The state of Idaho has charged two Boise teenagers with poaching after officials found dozens of duck carcasses behind a local business in January.
The Idaho Department of Fish and Game released the statement on Wednesday.
On Jan. 20, wildlife conservation officer Ben Cadwallader found 19 whole and 15 partially field-dressed ducks, mostly mallards, dumped behind a store.
Soon after the discovery, on Jan. 25, Idaho’s fish and game office put out a public call for information about the incident.
After following up on several calls to the Citizens Against Poaching hotline, a tipster led conservation officers Brian Flatter and Kurt Stieglitz to a parking garage at Boise State University.
Upon arrival, they found a truck matching the one seen on the footage from the store’s security cameras.
According to the Fish and Game department, they also had additional leads that led them to two suspects. A 17-year-old and an 18-year-old later confessed to dumping the birds.

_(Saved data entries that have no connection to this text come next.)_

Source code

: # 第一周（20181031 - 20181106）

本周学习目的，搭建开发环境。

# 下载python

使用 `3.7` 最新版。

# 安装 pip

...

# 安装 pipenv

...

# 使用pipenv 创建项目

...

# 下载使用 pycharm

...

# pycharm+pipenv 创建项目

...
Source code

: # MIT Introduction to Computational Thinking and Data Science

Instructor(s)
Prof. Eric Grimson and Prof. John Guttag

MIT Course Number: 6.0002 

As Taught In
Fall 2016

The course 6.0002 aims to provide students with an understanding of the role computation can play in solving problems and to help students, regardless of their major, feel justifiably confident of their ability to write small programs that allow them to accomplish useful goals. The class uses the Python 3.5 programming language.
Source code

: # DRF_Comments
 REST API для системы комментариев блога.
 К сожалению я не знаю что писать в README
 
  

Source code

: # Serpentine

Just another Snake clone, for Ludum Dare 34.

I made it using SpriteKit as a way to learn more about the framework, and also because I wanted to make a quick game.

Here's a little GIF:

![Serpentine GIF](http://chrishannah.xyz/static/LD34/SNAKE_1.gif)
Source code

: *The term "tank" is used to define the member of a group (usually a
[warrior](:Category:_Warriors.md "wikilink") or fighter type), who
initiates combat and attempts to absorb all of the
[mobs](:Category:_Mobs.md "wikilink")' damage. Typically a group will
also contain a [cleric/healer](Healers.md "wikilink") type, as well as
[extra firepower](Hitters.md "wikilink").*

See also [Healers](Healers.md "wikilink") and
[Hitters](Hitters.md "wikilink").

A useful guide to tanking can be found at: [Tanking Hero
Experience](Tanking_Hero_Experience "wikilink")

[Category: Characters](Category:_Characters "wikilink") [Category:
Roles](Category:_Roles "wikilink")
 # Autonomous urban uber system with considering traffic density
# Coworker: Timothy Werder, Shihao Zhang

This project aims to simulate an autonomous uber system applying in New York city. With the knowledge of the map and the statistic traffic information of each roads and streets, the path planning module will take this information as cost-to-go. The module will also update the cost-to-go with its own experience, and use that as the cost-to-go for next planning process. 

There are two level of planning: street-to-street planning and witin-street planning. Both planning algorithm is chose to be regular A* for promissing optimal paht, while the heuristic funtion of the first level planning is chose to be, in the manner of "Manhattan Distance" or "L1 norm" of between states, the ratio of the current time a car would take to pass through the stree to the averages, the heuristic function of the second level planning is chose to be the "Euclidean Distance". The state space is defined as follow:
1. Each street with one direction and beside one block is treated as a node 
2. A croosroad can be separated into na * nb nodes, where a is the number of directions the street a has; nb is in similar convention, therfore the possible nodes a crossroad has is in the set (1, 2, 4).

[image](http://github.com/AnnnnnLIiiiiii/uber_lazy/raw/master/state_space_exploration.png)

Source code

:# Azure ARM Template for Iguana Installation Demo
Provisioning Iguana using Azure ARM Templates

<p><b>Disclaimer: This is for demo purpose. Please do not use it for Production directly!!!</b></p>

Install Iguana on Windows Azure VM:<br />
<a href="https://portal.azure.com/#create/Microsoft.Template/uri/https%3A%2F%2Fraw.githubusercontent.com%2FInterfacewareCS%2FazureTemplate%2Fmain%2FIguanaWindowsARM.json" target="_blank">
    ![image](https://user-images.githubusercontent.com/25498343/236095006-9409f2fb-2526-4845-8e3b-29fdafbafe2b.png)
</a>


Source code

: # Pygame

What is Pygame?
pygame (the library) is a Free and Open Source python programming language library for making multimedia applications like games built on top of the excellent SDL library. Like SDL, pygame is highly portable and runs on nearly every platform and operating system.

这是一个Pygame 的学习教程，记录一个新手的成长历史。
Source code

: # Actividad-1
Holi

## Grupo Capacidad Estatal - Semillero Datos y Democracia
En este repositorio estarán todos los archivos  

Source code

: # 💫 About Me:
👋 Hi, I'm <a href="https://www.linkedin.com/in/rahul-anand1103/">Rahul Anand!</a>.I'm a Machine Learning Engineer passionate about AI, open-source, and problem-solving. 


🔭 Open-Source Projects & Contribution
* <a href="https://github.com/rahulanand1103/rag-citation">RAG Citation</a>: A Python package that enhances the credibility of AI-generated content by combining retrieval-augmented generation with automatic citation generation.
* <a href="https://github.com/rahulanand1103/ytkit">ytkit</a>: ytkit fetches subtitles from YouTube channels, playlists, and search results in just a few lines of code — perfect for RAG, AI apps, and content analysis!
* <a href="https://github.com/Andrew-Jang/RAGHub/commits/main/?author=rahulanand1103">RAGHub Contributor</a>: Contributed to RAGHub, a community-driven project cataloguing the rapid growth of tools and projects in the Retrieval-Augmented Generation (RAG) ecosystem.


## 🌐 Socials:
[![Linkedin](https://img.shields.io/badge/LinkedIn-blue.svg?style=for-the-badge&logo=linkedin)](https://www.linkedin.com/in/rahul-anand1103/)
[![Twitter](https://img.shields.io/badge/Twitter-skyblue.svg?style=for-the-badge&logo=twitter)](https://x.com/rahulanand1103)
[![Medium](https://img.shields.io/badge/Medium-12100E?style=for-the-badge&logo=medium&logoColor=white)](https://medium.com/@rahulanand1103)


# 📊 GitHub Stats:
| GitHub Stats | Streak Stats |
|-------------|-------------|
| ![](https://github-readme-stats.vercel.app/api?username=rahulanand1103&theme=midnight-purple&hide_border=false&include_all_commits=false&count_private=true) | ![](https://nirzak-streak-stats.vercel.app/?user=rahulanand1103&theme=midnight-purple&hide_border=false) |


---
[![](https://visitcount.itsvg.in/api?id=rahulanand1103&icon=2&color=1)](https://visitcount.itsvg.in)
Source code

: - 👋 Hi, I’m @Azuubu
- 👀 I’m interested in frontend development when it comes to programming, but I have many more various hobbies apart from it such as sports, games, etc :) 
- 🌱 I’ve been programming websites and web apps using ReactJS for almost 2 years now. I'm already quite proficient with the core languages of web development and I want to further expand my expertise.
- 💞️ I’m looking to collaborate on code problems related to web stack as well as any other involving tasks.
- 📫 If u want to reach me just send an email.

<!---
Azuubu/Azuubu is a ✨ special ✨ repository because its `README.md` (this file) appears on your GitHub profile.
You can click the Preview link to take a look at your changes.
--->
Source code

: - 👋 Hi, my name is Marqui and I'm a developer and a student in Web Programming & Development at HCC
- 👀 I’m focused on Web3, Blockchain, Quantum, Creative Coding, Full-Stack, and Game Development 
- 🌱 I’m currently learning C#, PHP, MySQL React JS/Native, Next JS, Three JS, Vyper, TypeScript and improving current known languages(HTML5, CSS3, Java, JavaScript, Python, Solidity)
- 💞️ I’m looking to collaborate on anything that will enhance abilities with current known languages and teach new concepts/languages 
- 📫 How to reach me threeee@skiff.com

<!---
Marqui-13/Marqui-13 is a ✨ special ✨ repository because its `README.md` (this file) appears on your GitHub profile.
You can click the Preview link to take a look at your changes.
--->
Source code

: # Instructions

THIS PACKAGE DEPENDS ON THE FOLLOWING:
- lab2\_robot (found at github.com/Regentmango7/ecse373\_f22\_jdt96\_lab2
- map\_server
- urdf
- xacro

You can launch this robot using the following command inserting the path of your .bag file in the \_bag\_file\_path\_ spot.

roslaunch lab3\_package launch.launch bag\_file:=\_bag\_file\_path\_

The department declined to release the identities of the suspects. However, they did release a statement regarding the incident.
“Every ethical hunter needs to be prepared for what comes after the hunt, that is, caring for the meat,” officer Cadwallader said. “Lawful waterfowl hunters pay extra attention to each and every duck they shoot by taking the proper steps to field dress and consume the meat.
Poaching Was Result Of ‘Poor Planning’
In Idaho, a duck hunter has a daily bag limit of seven.
Cadwallader said that “poor planning” played a role in the teens’ overkill in Wednesday’s news release.
“These kids’ hunts should have ended before the birds stacked up and forced them to dump and waste the unwanted birds.”
Per Idaho law, both teens face civil penalties of $50 per bird, for a total of $950. They also could face fines of up to $1,000 per bird, with a minimum of $25 per bird.
In addition, the teens are also looking at jail time. In Idaho, a judge can enforce a jail sentence of up to six months and order the suspension or revoke the suspects’ hunting licenses.
The two suspects will appear in court later this spring.